Nuclear material ‘largely survived’ the war

Rafael Grossi, head of the International Atomic Energy Agency (IAEA), told the Financial Times that most of Iran’s enriched uranium survived the war. He said the country currently holds about 400 kilograms enriched to 60% purity — dangerously close to weapons-grade level.

At the same time, Iran is more isolated from the West than ever. Arab powers such as Saudi Arabia, Egypt, and the United Arab Emirates have strengthened their influence in Washington and with Trump, partly through economic ties and cooperation over his Gaza initiative.
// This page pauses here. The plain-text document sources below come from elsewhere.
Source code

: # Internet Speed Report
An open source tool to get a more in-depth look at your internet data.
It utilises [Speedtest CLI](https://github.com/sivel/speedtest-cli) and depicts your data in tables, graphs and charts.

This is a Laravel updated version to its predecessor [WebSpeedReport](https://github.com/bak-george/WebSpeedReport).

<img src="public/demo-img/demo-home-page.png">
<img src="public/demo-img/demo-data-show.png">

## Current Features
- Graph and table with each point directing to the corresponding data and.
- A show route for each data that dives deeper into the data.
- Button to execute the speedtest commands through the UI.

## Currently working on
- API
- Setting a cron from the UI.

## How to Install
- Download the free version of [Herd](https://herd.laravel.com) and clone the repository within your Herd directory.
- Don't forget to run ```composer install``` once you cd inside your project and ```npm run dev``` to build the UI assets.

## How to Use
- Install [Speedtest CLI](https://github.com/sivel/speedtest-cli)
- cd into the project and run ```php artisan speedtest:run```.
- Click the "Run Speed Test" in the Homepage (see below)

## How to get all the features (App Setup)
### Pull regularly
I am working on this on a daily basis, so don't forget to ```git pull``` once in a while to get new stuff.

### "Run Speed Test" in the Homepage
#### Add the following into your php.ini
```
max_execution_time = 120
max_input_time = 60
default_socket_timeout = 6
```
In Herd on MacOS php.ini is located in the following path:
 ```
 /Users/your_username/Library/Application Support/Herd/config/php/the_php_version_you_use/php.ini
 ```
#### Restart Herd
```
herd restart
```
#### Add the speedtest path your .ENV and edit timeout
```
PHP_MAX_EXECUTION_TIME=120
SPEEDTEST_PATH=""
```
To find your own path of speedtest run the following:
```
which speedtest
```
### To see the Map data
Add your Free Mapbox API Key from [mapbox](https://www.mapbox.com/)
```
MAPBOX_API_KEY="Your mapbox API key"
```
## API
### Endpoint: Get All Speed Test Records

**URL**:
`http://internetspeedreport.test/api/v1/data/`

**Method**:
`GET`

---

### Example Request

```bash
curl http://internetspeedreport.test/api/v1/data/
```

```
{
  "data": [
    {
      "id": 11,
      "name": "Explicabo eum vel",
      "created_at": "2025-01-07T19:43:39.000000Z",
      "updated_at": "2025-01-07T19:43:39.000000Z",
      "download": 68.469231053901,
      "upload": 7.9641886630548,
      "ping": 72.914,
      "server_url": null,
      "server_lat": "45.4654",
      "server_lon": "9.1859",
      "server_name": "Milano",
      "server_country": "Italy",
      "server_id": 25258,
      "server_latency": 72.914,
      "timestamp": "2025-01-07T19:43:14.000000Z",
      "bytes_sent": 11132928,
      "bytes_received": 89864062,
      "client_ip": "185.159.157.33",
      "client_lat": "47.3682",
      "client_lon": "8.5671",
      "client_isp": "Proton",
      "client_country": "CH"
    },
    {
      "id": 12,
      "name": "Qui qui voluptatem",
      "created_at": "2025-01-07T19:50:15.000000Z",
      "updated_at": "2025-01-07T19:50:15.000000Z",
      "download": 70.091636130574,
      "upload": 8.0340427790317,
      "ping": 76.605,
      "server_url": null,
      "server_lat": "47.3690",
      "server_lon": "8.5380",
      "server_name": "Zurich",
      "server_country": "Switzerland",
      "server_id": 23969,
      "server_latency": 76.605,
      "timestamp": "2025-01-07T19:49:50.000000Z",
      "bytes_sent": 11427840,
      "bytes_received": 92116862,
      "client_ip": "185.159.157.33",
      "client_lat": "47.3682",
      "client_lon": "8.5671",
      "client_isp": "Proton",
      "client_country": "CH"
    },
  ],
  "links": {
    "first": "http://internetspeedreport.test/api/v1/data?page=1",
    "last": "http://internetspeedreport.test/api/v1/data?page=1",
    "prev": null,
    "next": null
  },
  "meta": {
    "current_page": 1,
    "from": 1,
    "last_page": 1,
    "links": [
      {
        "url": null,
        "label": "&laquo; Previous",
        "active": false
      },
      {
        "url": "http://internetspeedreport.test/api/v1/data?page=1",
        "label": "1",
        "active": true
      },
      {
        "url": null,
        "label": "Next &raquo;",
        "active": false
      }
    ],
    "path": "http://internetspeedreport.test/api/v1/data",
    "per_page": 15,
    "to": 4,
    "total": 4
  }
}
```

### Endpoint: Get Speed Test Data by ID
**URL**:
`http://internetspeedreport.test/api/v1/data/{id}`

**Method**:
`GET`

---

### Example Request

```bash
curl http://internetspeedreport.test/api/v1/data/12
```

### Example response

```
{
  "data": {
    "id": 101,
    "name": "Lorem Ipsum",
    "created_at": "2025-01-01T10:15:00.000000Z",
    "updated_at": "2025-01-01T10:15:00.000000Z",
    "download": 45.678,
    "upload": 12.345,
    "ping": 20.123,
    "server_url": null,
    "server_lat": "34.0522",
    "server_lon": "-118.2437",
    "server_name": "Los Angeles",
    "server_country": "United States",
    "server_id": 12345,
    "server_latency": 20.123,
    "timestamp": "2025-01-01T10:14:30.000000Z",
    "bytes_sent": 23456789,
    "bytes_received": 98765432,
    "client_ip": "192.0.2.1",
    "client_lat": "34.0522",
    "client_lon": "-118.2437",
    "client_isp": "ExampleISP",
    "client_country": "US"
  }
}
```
Syria, once a key Iranian ally under the now-collapsed Assad regime, is shifting toward the United States; its new president is expected to visit the White House on Monday to request American aid.

Inside Iran, according to the Times, a debate is raging within the regime: some officials advocate compromise with Trump to avoid economic collapse, while others argue it is futile to negotiate with a leader who withdrew from the previous nuclear deal and bombed Iran amid talks.

Vaez said both factions agree on one thing: a new round of fighting with Israel is inevitable.

“So the country is doubling down on preparedness for the next round,” he said, “and they want it to produce a new equilibrium that will wipe out the sense of Iranian weakness.”